Three years after the debut of her first solo album The Longest River on Nonesuch Records, Olivia Chaney has released Shelter which has been reviewed in The Observer as a ‘finely wrought piece of work’. Other excellent reviews have followed so there was a clear sense of anticipation prior to her return to Manchester (she studied in the city previously) and to the Stoller Hall in late March.
Her music combines the traditional folk with a strong essence of blues and contemporary songwriting.
Performing with Jordan Hunt, her regular collaborator, she presented a diverse mix of original work and cover versions, subtly building the melodies on many of the songs. Each note rings clearly in the venue. The songs, fabulously original or great covers such as Kate Bush’s Army Dreamers, allowed the listener to create their own images and stories as the concert progressed.
During the first half, Dragonfly and Imperfections in particular were transfixing, moving the audience out of the plain four walls of the venue and into carefully constructed settings. You could almost see her mother’s old silk dresses hanging in a wardrobe, you were sitting next to her on the plane to New York, tasting the salt-beef bagel.
Chaney’s music deserves attention and whilst it would ideally suit a much smaller venue where the already present sense of intimacy would be amplified further still and allow her precise, unrushed delivery to own the space would be perfect, she held the appreciative audience in the hall tonight with her lyrics and musicianship. Highly recommended.
Olivia Chaney’s tour continues into the summer.
For further details please visit: www.oliviachaney.com/tour
A short piece influenced by the music and performance of Olivia Chaney
Only Another Short Stay
She cuts a winding path that runs a mile from home,
Singing, each word pure, to take your mind off the distance
Between you both that has increased with chosen absence.
Hers is a voice first heard emanating from an East Side bar
On a timeless-dark night. Later over coffee, over whiskey,
Then in exchanged letters written not so far from here.

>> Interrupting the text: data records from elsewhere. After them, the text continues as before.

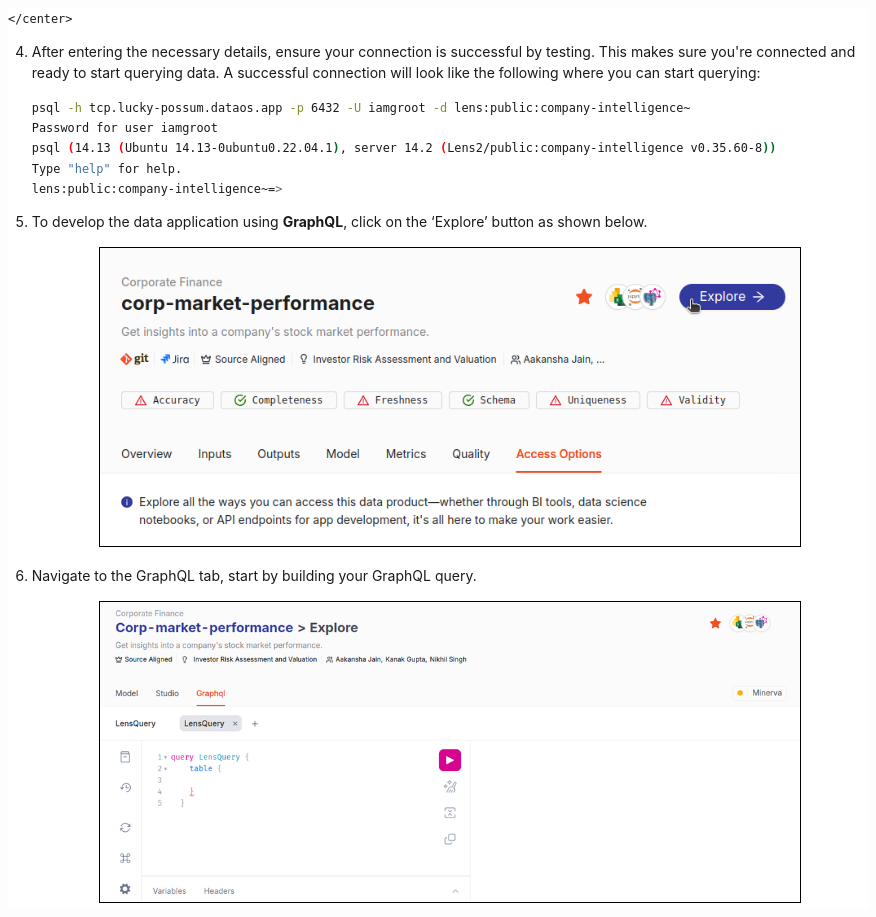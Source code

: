     </center>

4. After entering the necessary details, ensure your connection is successful by testing. This makes sure you're connected and ready to start querying data. A successful connection will look like the following where you can start querying:
    
    ```bash
    psql -h tcp.lucky-possum.dataos.app -p 6432 -U iamgroot -d lens:public:company-intelligence~  
    Password for user iamgroot
    psql (14.13 (Ubuntu 14.13-0ubuntu0.22.04.1), server 14.2 (Lens2/public:company-intelligence v0.35.60-8))
    Type "help" for help.
    lens:public:company-intelligence~=> 
    ```
    
5. To develop the data application using **GraphQL**, click on the ‘Explore’ button as shown below. 
    
    <center>
    <img src="/interfaces/data_product_hub/activation/image%20(35).png" alt="DPH" style="width:50rem; border: 1px solid black;" />
    </center>

6. Navigate to the GraphQL tab, start by building your GraphQL query. 
    
    <center>
    <img src="/interfaces/data_product_hub/activation/image%20(36).png" alt="DPH" style="width:50rem; border: 1px solid black;" />
    </center>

That very night, every chord on the piano holds its place,
Undressing you by candlelight but also letting you go.
A minimal sound by the turning of a neon-lit corner:
A cobalt blue pulsing a long groove towards Brooklyn.
Another song. The North York Moors set out at dusk, ahead
A ramshackle cottage – no running water, no electricity.

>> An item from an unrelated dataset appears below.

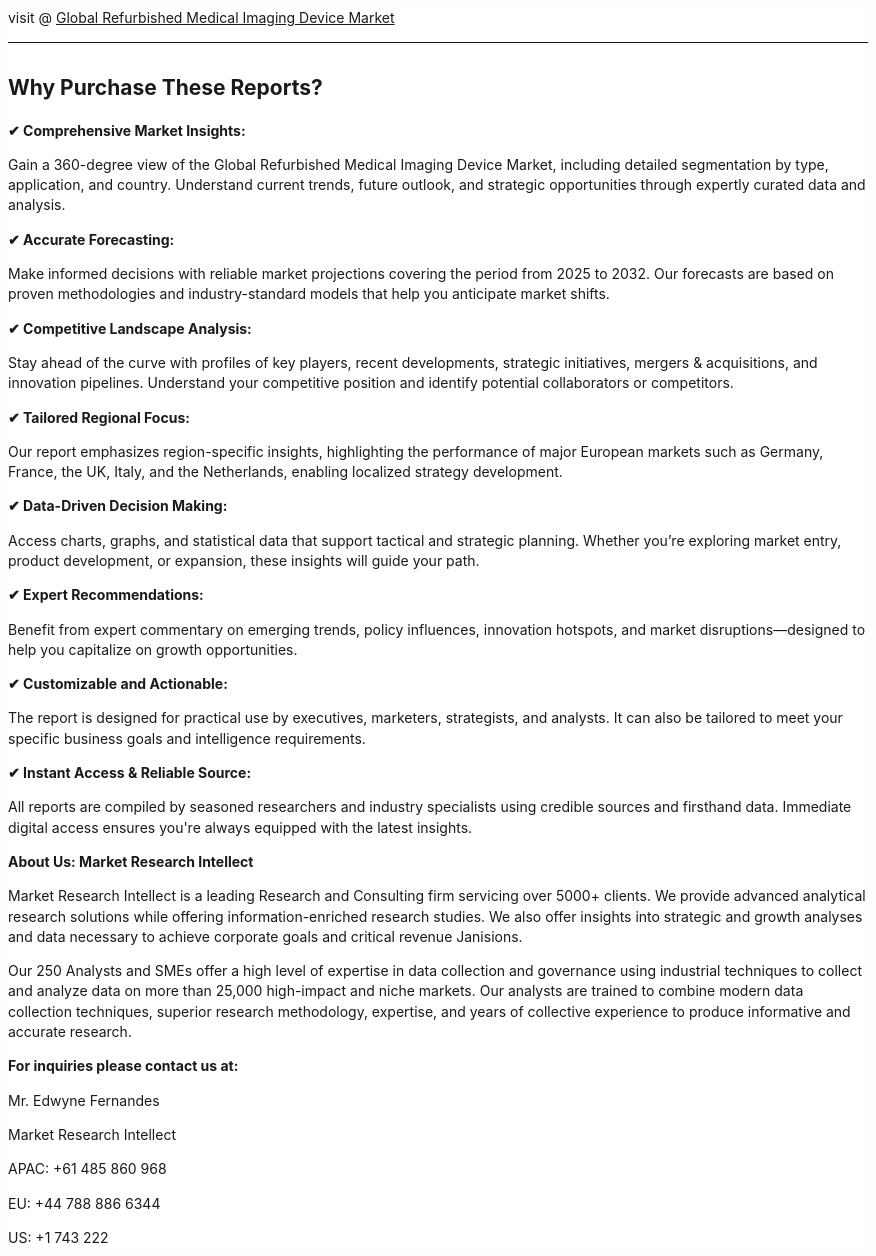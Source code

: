 visit&nbsp;@</strong>&nbsp;</span><span class="font-[700]"><a href="https://www.marketresearchintellect.com/product/refurbished-medical-imaging-device-market-size-and-forecast/?utm_source=Linkedin&utm_medium=805" target="_blank" data-tracking-control-name="article-ssr-frontend-pulse_little-text-block" data-tracking-will-navigate="" data-test-link="">Global Refurbished Medical Imaging Device Market</a></span></p></blockquote><hr /><h2>Why Purchase These Reports?</h2><p><strong>✔ Comprehensive Market Insights:</strong></p><p>Gain a 360-degree view of the Global Refurbished Medical Imaging Device Market, including detailed segmentation by type, application, and country. Understand current trends, future outlook, and strategic opportunities through expertly curated data and analysis.</p><p><strong>✔ Accurate Forecasting:</strong></p><p>Make informed decisions with reliable market projections covering the period from 2025 to 2032. Our forecasts are based on proven methodologies and industry-standard models that help you anticipate market shifts.</p><p><strong>✔ Competitive Landscape Analysis:</strong></p><p>Stay ahead of the curve with profiles of key players, recent developments, strategic initiatives, mergers &amp; acquisitions, and innovation pipelines. Understand your competitive position and identify potential collaborators or competitors.</p><p><strong>✔ Tailored Regional Focus:</strong></p><p>Our report emphasizes region-specific insights, highlighting the performance of major European markets such as Germany, France, the UK, Italy, and the Netherlands, enabling localized strategy development.</p><p><strong>✔ Data-Driven Decision Making:</strong></p><p>Access charts, graphs, and statistical data that support tactical and strategic planning. Whether you&rsquo;re exploring market entry, product development, or expansion, these insights will guide your path.</p><p><strong>✔ Expert Recommendations:</strong></p><p>Benefit from expert commentary on emerging trends, policy influences, innovation hotspots, and market disruptions&mdash;designed to help you capitalize on growth opportunities.</p><p><strong>✔ Customizable and Actionable:</strong></p><p>The report is designed for practical use by executives, marketers, strategists, and analysts. It can also be tailored to meet your specific business goals and intelligence requirements.</p><p><strong>✔ Instant Access &amp; Reliable Source:</strong></p><p>All reports are compiled by seasoned researchers and industry specialists using credible sources and firsthand data. Immediate digital access ensures you're always equipped with the latest insights.</p><p><strong><span class="font-[700]">About Us: Market Research Intellect</span></strong></p><p><span class="">Market Research Intellect is a leading Research and Consulting firm servicing over 5000+ clients. We provide advanced analytical research solutions while offering information-enriched research studies.&nbsp;</span>We also offer insights into strategic and growth analyses and data necessary to achieve corporate goals and critical revenue Janisions.</p><p><span class="">Our 250 Analysts and SMEs offer a high level of expertise in data collection and governance using industrial techniques to collect and analyze data on more than 25,000 high-impact and niche markets. Our analysts are trained to combine modern data collection techniques, superior research methodology, expertise, and years of collective experience to produce informative and accurate research.</span></p><p><strong>For inquiries please contact us at:</strong></p><p>Mr. Edwyne Fernandes</p><p>Market Research Intellect</p><p>APAC: +61 485 860 968</p><p>EU: +44 788 886 6344</p><p>US: +1 743 222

Simply a strangely vulnerable voice and her tender harmonies
Laid down against a bitter frost of the past.
Now, the rhythm is inviting you to trust once again.
She says: “I am not going to try and explain myself.”
Left between words, you decide what each verse is about.
Subtle, less as more accompaniment from nature;
The forgiving ripple of a stream, the cry of a plover.
Violin and harmonium as heard on a portable Bush radio:
Ethereal, not quite tuned on a drowning March night.
You recall those captivating, untroubled echoes
From a May-day fayre as mother and child
Sit eating toffee-apples, waiting for the show to begin.
Up at the church, amid the overwhelming aroma of incense,
She looks forgivingly: “You have to say you’re asking.”
So easy to let the current contentment allow you hope,
Only there is another forsaking melody still to be played,
Another reel of this black and white film to watch.
Beforehand you wander inside, find her a drink. Hope.
Later under a harvest moon, a couple almost together again
Walk the beautifully haunting distance down a cobbled lane.